*Exercise input*
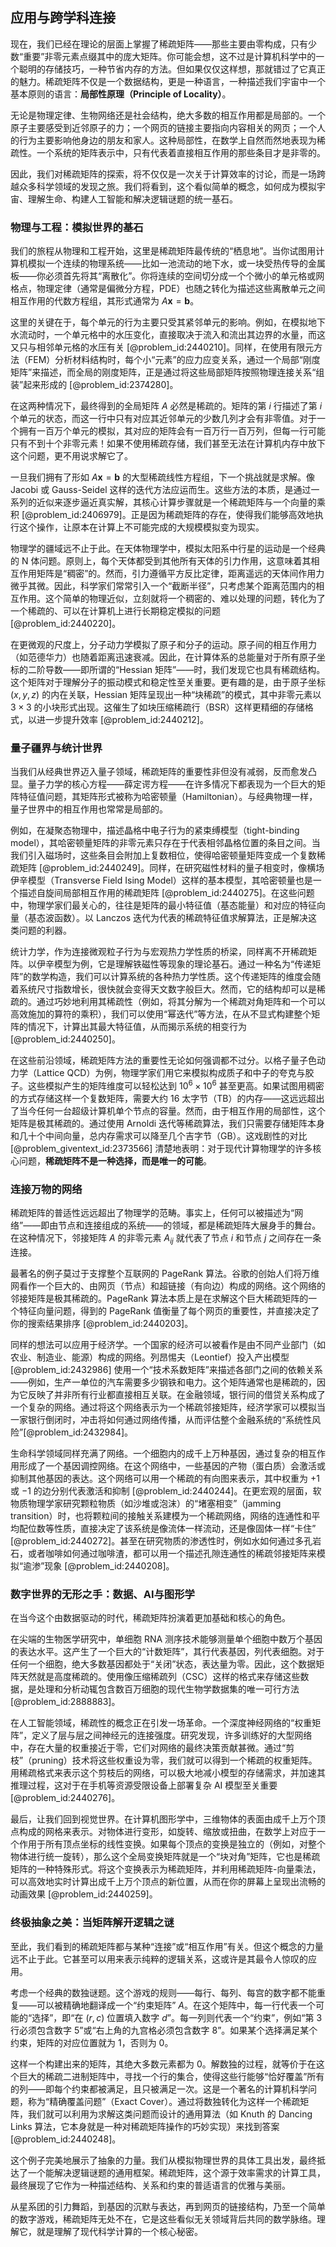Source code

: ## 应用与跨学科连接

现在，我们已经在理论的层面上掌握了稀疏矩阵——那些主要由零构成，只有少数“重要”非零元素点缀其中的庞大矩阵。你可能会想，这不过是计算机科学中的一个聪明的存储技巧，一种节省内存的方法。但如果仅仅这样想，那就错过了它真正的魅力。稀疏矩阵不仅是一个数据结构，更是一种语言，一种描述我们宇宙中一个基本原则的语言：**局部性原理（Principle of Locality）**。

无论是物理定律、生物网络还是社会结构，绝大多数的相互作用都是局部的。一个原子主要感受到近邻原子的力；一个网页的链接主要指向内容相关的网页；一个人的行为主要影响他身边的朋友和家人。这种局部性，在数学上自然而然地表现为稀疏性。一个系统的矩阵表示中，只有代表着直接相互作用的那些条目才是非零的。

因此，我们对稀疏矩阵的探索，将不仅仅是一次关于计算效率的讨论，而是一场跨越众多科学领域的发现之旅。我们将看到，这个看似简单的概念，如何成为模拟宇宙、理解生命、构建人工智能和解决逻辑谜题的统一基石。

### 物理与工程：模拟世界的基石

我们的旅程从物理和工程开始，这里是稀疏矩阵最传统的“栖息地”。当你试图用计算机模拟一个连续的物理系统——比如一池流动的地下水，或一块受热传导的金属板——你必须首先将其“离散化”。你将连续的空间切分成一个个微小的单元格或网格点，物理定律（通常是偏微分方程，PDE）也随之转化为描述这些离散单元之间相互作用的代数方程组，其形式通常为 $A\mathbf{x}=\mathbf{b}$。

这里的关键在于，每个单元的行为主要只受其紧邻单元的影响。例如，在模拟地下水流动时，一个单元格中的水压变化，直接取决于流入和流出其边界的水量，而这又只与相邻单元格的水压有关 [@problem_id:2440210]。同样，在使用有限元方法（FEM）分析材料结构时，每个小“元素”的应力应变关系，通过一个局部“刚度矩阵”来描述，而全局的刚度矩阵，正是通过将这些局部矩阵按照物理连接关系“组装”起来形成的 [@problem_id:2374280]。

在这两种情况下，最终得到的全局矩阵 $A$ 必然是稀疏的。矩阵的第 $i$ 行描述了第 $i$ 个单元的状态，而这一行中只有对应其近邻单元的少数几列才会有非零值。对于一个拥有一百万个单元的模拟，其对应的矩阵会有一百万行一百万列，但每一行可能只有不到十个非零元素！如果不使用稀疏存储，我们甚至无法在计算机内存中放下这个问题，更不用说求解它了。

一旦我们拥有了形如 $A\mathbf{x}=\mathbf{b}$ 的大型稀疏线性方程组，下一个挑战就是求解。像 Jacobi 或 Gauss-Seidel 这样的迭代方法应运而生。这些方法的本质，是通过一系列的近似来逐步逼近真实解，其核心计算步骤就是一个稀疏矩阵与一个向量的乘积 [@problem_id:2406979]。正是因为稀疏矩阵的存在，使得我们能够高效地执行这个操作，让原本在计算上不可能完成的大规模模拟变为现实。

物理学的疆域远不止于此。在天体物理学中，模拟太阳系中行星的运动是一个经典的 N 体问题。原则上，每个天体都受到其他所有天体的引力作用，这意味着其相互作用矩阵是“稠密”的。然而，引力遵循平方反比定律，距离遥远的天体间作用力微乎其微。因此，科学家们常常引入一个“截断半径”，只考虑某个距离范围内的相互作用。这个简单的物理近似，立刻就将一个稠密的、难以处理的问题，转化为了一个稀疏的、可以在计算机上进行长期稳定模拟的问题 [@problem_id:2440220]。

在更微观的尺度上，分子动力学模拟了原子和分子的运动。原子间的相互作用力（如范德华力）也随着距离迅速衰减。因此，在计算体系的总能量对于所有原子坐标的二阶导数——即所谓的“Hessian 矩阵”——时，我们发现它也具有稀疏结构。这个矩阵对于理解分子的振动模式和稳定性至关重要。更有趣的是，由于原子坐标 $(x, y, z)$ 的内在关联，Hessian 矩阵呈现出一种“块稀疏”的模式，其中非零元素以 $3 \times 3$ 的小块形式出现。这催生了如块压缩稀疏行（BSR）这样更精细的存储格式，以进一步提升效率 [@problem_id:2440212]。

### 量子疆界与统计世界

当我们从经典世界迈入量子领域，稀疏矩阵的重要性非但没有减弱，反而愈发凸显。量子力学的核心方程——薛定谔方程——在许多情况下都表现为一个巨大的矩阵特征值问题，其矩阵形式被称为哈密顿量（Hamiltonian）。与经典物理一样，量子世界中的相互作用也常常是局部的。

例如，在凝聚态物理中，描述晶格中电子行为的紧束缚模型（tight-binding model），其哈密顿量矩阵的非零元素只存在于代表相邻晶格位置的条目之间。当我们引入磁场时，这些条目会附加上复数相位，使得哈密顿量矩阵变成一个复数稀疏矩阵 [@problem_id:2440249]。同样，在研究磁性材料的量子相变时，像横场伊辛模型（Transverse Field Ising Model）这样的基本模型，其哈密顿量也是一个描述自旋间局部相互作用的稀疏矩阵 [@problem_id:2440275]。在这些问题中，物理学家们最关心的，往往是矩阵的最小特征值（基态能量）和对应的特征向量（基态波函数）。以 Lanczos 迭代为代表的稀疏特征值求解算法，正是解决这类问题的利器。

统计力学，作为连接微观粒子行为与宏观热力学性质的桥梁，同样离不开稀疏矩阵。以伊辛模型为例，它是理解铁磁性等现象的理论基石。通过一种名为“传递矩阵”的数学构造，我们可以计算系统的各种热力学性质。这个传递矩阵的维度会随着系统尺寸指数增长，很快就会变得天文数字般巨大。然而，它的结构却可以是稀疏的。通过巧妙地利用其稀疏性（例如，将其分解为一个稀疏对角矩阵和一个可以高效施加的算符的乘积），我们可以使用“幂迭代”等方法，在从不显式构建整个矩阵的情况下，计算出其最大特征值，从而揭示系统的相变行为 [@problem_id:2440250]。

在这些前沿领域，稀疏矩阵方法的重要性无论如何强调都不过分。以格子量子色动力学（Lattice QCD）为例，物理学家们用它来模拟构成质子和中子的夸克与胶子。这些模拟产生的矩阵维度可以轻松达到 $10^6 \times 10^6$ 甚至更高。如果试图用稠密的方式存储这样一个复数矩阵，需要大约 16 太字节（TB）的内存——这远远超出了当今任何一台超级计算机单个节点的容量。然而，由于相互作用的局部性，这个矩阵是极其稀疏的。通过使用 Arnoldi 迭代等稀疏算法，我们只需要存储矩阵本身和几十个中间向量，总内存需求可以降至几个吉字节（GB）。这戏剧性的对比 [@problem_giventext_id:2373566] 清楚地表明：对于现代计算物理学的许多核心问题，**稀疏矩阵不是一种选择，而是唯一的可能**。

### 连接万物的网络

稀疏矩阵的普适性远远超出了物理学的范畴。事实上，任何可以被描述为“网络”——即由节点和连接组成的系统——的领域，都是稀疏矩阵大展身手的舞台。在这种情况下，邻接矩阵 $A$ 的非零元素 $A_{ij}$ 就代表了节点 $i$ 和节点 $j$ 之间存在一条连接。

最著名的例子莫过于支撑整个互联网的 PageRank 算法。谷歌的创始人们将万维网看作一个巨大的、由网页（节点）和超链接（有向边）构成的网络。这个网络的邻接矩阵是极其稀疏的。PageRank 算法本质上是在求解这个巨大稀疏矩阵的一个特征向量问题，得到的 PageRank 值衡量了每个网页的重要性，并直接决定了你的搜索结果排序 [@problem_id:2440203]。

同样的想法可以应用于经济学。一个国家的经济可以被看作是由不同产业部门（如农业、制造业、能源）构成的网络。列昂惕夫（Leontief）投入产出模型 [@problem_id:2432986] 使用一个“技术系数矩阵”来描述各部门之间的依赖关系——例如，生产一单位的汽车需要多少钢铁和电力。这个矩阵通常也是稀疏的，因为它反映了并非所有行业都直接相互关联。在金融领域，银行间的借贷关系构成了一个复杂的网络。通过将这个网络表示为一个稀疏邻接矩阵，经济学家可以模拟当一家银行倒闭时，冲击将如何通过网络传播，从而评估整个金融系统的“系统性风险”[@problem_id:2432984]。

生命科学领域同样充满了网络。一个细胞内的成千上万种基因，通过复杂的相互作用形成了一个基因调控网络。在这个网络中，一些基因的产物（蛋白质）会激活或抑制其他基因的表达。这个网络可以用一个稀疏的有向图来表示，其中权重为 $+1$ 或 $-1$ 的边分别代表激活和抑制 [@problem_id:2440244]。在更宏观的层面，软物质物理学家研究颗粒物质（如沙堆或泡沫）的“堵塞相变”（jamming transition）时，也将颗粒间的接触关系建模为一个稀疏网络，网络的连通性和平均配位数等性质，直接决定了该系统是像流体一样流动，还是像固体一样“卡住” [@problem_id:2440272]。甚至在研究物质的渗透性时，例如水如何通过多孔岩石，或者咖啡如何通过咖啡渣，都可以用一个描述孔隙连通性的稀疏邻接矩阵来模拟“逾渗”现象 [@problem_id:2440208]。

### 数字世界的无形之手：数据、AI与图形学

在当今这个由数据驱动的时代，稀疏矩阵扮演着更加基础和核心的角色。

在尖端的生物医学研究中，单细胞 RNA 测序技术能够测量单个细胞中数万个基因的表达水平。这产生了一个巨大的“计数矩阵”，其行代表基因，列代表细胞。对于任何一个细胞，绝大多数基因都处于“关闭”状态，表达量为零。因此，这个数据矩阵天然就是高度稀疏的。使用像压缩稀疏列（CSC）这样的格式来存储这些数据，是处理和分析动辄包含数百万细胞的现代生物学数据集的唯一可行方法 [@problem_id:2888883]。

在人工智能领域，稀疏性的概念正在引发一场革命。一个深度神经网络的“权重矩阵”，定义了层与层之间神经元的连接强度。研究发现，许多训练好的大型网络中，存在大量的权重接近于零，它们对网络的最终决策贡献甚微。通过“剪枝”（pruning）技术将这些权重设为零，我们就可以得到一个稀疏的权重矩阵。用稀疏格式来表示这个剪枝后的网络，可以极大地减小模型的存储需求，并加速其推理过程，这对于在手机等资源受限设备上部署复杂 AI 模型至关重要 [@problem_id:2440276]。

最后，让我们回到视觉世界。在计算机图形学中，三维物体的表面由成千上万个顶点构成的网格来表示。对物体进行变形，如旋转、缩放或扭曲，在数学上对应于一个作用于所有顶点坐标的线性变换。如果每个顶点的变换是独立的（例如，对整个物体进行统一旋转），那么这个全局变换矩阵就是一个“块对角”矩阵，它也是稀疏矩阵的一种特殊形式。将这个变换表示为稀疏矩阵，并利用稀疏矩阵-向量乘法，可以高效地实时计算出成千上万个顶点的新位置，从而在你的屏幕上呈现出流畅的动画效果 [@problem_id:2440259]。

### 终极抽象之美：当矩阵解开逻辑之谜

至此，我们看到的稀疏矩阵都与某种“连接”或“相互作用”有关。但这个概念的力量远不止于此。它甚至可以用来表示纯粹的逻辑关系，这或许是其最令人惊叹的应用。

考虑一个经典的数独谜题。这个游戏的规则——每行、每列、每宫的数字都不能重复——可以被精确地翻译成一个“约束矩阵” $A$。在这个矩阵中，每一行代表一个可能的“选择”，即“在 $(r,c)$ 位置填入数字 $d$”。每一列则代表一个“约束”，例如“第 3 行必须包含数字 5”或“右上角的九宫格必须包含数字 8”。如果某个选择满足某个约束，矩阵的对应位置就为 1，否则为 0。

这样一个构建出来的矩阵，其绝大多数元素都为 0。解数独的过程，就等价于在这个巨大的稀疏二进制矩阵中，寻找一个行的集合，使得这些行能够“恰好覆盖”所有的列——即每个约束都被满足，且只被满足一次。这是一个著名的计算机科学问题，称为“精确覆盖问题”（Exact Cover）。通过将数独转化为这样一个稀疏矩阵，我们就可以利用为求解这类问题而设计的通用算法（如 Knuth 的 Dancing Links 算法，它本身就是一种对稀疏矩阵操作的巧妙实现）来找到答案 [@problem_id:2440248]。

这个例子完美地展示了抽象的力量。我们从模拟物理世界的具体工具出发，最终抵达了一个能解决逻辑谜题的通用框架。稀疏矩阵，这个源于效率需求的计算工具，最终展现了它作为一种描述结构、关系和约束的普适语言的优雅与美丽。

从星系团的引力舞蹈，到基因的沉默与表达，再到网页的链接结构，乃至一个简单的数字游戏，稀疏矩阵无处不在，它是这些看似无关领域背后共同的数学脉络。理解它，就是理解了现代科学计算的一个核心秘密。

*Assignment*
Print exactly the lines from the one with "最后，让我们回到视觉世界。在" through the last line of the material, including both, and no others.

*Answer area*
最后，让我们回到视觉世界。在计算机图形学中，三维物体的表面由成千上万个顶点构成的网格来表示。对物体进行变形，如旋转、缩放或扭曲，在数学上对应于一个作用于所有顶点坐标的线性变换。如果每个顶点的变换是独立的（例如，对整个物体进行统一旋转），那么这个全局变换矩阵就是一个“块对角”矩阵，它也是稀疏矩阵的一种特殊形式。将这个变换表示为稀疏矩阵，并利用稀疏矩阵-向量乘法，可以高效地实时计算出成千上万个顶点的新位置，从而在你的屏幕上呈现出流畅的动画效果 [@problem_id:2440259]。

### 终极抽象之美：当矩阵解开逻辑之谜

至此，我们看到的稀疏矩阵都与某种“连接”或“相互作用”有关。但这个概念的力量远不止于此。它甚至可以用来表示纯粹的逻辑关系，这或许是其最令人惊叹的应用。

考虑一个经典的数独谜题。这个游戏的规则——每行、每列、每宫的数字都不能重复——可以被精确地翻译成一个“约束矩阵” $A$。在这个矩阵中，每一行代表一个可能的“选择”，即“在 $(r,c)$ 位置填入数字 $d$”。每一列则代表一个“约束”，例如“第 3 行必须包含数字 5”或“右上角的九宫格必须包含数字 8”。如果某个选择满足某个约束，矩阵的对应位置就为 1，否则为 0。

这样一个构建出来的矩阵，其绝大多数元素都为 0。解数独的过程，就等价于在这个巨大的稀疏二进制矩阵中，寻找一个行的集合，使得这些行能够“恰好覆盖”所有的列——即每个约束都被满足，且只被满足一次。这是一个著名的计算机科学问题，称为“精确覆盖问题”（Exact Cover）。通过将数独转化为这样一个稀疏矩阵，我们就可以利用为求解这类问题而设计的通用算法（如 Knuth 的 Dancing Links 算法，它本身就是一种对稀疏矩阵操作的巧妙实现）来找到答案 [@problem_id:2440248]。

这个例子完美地展示了抽象的力量。我们从模拟物理世界的具体工具出发，最终抵达了一个能解决逻辑谜题的通用框架。稀疏矩阵，这个源于效率需求的计算工具，最终展现了它作为一种描述结构、关系和约束的普适语言的优雅与美丽。

从星系团的引力舞蹈，到基因的沉默与表达，再到网页的链接结构，乃至一个简单的数字游戏，稀疏矩阵无处不在，它是这些看似无关领域背后共同的数学脉络。理解它，就是理解了现代科学计算的一个核心秘密。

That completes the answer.